Hey all. Looking for some help with a driveline noise in my 08 750. Sounds like it could be in the transmission near or behind the secondary clutch somewhere. Loadind and unloading the driveline causese the "clank" noise. 

Is this normal? Machine is brand new. I was there when it was first run, and it made a VERY significant clanking noise, but dissipated to a milder noise. Only has 50km on it now. Any advice is appreciated.


----------



## Polaris425 (Dec 16, 2004)

mine did the same when it was newer, mostly when going down hill and I let off the throttle.


----------



## OCCKawi (May 12, 2009)

i believe you're talking about the noise that i've got. All brutes do it when you let off the gas. If i'm correct, its a sort of self tensioner that resets the belt....or tightens it back up when you let off the gass...or something along those lines. I though it was my front end when i firtst got my brute, but kept listening and rode other brutes and found that it is a common noise. Somebody correct me on what the actual mechanism is please!!! ha.


----------



## hondarecoveryman (Feb 28, 2009)

most likely the secondary backshifting my P650 does this too


----------



## phreebsd (Dec 16, 2004)

I hear it pretty good if i'm going them stop the rear brake. I hear it all the way till i stop. Like a hopping clank noise.


----------



## hondarecoveryman (Feb 28, 2009)

Mine does it when I have been in the throttle hard and let out suddenly


----------



## phreebsd (Dec 16, 2004)

i dont get that noise after that. only when rear is semi-locked up from the brake


----------



## TorontoBronco (May 26, 2009)

This noise can be reproduced by applying the brakes in rapid succession(front or rear)

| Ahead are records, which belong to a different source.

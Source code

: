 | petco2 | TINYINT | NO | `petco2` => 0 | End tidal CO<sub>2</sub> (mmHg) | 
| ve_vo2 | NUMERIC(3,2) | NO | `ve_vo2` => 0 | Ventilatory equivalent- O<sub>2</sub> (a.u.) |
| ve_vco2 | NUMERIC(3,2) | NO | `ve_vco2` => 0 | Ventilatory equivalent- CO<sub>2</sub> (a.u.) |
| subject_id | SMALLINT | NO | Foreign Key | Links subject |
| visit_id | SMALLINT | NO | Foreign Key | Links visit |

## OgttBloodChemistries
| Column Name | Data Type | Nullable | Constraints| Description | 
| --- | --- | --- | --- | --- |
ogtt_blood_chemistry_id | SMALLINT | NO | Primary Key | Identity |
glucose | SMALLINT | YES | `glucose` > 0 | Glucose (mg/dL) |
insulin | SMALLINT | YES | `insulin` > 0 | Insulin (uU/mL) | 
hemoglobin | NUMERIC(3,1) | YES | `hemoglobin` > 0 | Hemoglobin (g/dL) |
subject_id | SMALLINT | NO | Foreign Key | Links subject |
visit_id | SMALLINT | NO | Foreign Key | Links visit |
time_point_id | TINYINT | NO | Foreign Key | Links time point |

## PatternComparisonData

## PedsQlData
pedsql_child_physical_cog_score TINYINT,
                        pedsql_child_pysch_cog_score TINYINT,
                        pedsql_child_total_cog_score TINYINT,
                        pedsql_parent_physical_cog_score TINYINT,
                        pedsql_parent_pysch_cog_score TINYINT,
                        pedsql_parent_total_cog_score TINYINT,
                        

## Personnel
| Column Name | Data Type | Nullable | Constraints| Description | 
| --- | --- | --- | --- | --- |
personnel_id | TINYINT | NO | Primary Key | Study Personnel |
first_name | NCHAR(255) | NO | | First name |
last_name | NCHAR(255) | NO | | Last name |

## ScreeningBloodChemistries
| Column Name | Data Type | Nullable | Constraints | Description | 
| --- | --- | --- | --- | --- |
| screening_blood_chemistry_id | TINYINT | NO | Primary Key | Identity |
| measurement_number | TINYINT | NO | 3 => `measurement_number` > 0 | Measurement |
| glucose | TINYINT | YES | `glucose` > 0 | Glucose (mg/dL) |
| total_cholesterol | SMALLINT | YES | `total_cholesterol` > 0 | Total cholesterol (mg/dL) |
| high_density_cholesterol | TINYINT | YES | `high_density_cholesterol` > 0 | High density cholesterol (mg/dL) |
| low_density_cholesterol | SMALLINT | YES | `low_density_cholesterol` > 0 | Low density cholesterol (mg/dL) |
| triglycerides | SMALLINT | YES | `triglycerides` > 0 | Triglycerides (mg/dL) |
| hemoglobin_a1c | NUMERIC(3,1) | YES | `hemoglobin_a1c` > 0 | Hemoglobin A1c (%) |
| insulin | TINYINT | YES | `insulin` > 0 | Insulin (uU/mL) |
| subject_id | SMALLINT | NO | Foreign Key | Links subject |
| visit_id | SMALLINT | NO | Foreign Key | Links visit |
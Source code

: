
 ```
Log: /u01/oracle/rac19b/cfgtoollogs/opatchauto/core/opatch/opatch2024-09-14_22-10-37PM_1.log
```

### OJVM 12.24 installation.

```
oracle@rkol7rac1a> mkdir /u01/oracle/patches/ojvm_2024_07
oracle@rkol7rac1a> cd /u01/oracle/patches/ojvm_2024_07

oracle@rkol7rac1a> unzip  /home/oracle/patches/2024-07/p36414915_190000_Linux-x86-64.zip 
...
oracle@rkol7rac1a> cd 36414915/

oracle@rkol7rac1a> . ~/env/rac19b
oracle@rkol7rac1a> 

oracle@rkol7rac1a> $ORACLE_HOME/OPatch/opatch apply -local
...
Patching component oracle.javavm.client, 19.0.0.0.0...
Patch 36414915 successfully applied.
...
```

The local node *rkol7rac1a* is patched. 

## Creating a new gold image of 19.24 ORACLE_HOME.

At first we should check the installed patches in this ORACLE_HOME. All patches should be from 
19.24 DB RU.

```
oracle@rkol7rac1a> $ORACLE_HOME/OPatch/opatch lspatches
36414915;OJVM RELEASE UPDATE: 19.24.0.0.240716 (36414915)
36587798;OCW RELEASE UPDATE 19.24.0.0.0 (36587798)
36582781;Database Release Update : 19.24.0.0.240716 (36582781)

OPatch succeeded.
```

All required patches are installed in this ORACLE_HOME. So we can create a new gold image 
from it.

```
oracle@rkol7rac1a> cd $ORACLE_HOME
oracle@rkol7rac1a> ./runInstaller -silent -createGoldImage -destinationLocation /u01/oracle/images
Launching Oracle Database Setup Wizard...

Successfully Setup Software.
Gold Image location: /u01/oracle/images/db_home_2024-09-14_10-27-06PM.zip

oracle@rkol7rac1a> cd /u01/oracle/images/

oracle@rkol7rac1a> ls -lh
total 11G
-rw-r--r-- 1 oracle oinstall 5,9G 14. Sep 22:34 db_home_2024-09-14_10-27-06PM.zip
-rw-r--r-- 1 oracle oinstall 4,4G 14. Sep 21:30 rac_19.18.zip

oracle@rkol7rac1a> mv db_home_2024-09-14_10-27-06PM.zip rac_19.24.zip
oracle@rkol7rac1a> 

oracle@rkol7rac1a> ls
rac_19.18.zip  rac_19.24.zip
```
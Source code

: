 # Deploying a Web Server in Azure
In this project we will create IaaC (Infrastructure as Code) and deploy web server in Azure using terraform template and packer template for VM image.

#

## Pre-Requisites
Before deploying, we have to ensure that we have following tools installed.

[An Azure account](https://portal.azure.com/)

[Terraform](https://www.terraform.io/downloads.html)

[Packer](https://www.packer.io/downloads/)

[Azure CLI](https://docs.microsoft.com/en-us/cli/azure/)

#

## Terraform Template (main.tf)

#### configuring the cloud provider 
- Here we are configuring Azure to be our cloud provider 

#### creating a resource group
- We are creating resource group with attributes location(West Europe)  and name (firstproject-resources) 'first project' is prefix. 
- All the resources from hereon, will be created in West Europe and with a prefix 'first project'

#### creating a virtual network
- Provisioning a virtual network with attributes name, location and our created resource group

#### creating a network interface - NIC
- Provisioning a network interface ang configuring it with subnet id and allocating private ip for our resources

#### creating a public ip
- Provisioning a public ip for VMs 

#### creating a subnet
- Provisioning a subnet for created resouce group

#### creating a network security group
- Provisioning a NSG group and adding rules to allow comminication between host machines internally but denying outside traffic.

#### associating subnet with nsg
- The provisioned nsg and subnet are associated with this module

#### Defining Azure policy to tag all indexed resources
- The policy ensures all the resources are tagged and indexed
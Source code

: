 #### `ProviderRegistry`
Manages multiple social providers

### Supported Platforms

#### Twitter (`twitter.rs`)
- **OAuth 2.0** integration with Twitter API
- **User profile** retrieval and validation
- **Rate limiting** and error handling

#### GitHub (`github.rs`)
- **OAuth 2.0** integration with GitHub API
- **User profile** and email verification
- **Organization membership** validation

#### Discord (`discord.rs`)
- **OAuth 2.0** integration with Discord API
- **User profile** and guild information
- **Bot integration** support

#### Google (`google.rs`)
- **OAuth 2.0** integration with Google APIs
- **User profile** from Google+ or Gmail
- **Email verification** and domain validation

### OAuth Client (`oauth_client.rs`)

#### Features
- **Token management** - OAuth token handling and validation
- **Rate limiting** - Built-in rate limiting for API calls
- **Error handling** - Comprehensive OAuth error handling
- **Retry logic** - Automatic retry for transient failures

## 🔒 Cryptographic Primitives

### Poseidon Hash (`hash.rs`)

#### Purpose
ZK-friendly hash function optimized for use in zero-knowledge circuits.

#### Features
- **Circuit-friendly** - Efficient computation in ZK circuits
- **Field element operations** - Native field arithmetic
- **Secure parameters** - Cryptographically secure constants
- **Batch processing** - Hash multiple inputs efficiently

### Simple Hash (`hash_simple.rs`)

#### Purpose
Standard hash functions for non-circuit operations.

I was looking at the service manual today and wonder if it can be the output bevel in the transmission. I hate to say I rode a newer Po-Po lately and there was none of this driveline slop.


----------



## phreebsd (Dec 16, 2004)

thats where i believe the noise to be also. i never hear it though unless sliding on locked rear tires.


----------



## Bigdog29485 (Mar 25, 2009)

engine brake engaging and disengaging on the belt? I get it going down steep hills when only being slowed by the engine brake.


----------



## hondarecoveryman (Feb 28, 2009)

Was playin around today and noticed My P650 does it when sliding the rears too !! The poor condition of my beltwas prob causin the secondary noise i was hearin


----------



## TorontoBronco (May 26, 2009)

I guess the question is now, do I ask the dealer to look into it and have their 16yr old mechanic tear into it or just accept it as "normal" and ride it out. It just doesn't seem right.


----------



## Yesterday (Jan 2, 2009)

they all do it


----------



## MS Mud Militia (Jun 9, 2009)

Mine does too.


----------



## IBBruin (Feb 10, 2009)

My P700 has done that since the day I bought it new in 04. It's a Kawie thang.


----------



## hussejn (Aug 20, 2013)

Another old thread that sort of describes the SRA "clanking" noise I can't seem to eliminate. I can make it happen by loading and unloading the drivetrain...on and off the throttle. Any new solutions to this to this problem found? It does seem like it has to do with the motor moving relative to the shifter. Mostly notice it at slow speeds.


----------